Cette année, le lundi de Pentecôte tombe le 12 mai 2008, juste après le congé du 8 mai 2008.
Difficile d’éviter alors de ne pas envisager de faire un grand pont, pour se retrouver en famille, pour se reposer, pour se détendre, pour récupérer, car l’ambiance est delètère.
D’autant que cette année, on travaille plus (le 29 février) mais sans gagner plus.
Est-ce la perspective des élections municipales qui amènent les décideurs gouvernementaux à réaliser que les travailleurs sont aussi des votants, toujours est-il que le 29 janvier 2008, à l’assemblée nationale, le ministre du travail a annoncé publiquement que le gouvernement « allait donner plus de souplesse au système » de la journée dite de solidarité.
Certes, certes ...
Mais comme de toutes les façons, cette annonce ne modifie pas la soumission des salariés à un travail obligatoire non rémunéré, qui de plus, fait reposer sur leurs seules épaules, le financement de la dépendance et des conséquences du vieillissement de la population.

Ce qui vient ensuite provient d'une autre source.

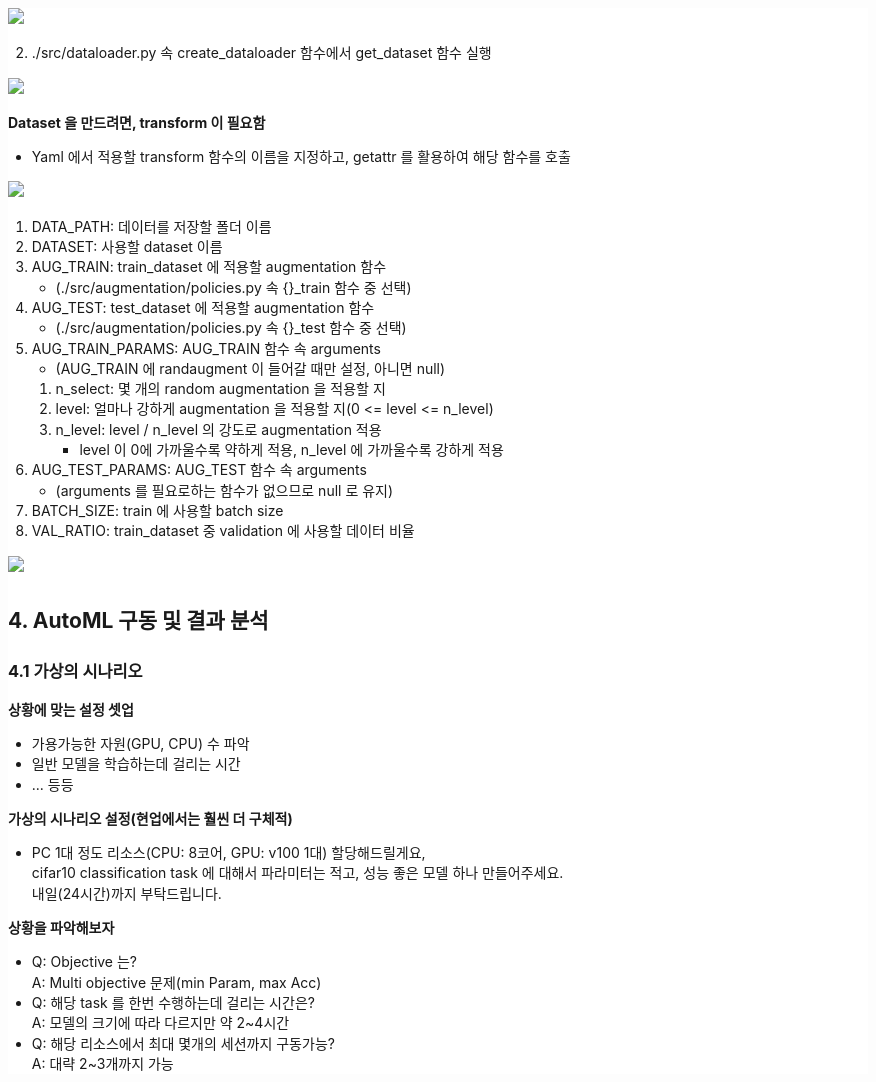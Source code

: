 ![]({{site.url}}/assets/images/ab978703.png)

2. ./src/dataloader.py 속 create_dataloader 함수에서 get_dataset 함수 실행

![]({{site.url}}/assets/images/4b575fb2.png)

**Dataset 을 만드려면, transform 이 필요함**

- Yaml 에서 적용할 transform 함수의 이름을 지정하고, getattr 를 활용하여 해당 함수를 호출

![]({{site.url}}/assets/images/b54fcc9a.png)

1. DATA_PATH: 데이터를 저장할 폴더 이름
2. DATASET: 사용할 dataset 이름
3. AUG_TRAIN: train_dataset 에 적용할 augmentation 함수
   - (./src/augmentation/policies.py 속 {}_train 함수 중 선택)
4. AUG_TEST: test_dataset 에 적용할 augmentation 함수
   - (./src/augmentation/policies.py 속 {}_test 함수 중 선택)
5. AUG_TRAIN_PARAMS: AUG_TRAIN 함수 속 arguments
   - (AUG_TRAIN 에 randaugment 이 들어갈 때만 설정, 아니면 null)
   1. n_select: 몇 개의 random augmentation 을 적용할 지
   2. level: 얼마나 강하게 augmentation 을 적용할 지(0 <= level <= n_level)
   3. n_level: level / n_level 의 강도로 augmentation 적용
      - level 이 0에 가까울수록 약하게 적용, n_level 에 가까울수록 강하게 적용
6. AUG_TEST_PARAMS: AUG_TEST 함수 속 arguments
   - (arguments 를 필요로하는 함수가 없으므로 null 로 유지)
7. BATCH_SIZE: train 에 사용할 batch size
8. VAL_RATIO: train_dataset 중 validation 에 사용할 데이터 비율

![]({{site.url}}/assets/images/9e893620.png)

## 4. AutoML 구동 및 결과 분석

### 4.1 가상의 시나리오

**상황에 맞는 설정 셋업**

- 가용가능한 자원(GPU, CPU) 수 파악
- 일반 모델을 학습하는데 걸리는 시간
- ... 등등

**가상의 시나리오 설정(현업에서는 훨씬 더 구체적)**

- PC 1대 정도 리소스(CPU: 8코어, GPU: v100 1대) 할당해드릴게요,  
cifar10 classification task 에 대해서 파라미터는 적고, 성능 좋은 모델 하나 만들어주세요.  
내일(24시간)까지 부탁드립니다.

**상황을 파악해보자**

- Q: Objective 는?  
A: Multi objective 문제(min Param, max Acc)
- Q: 해당 task 를 한번 수행하는데 걸리는 시간은?  
A: 모델의 크기에 따라 다르지만 약 2~4시간
- Q: 해당 리소스에서 최대 몇개의 세션까지 구동가능?  
A: 대략 2~3개까지 가능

En fait, il ne s’agit là que d’un aménagement cosmétique qui ne leurrera personne.
La journée dite de solidarité se perpétue et elle continue de rallonger de fait la durée annuelle du travail.
Et ceci même si l’ambitieux ministre du travail appelle maintenant les délégués syndicaux à négocier au niveau de l’entreprise, les modalités de ce travail contraint et obligatoire.
La FNAS F-O demande toujours l’abrogation de cette mesure inique, et dans l’attente, nous militons comme nous l’avons obtenu dans le secteur des Missions locales, pour sa neutralisation par le moyen d’un accord -intelligent- de branche.
Faute de quoi, la Fédération Nationale F-O appellera ses syndicats à en prévoir la neutralisation en demandant aux Salariés de l’Action Sociale de ne pas travailler pour rien, ce jour-là.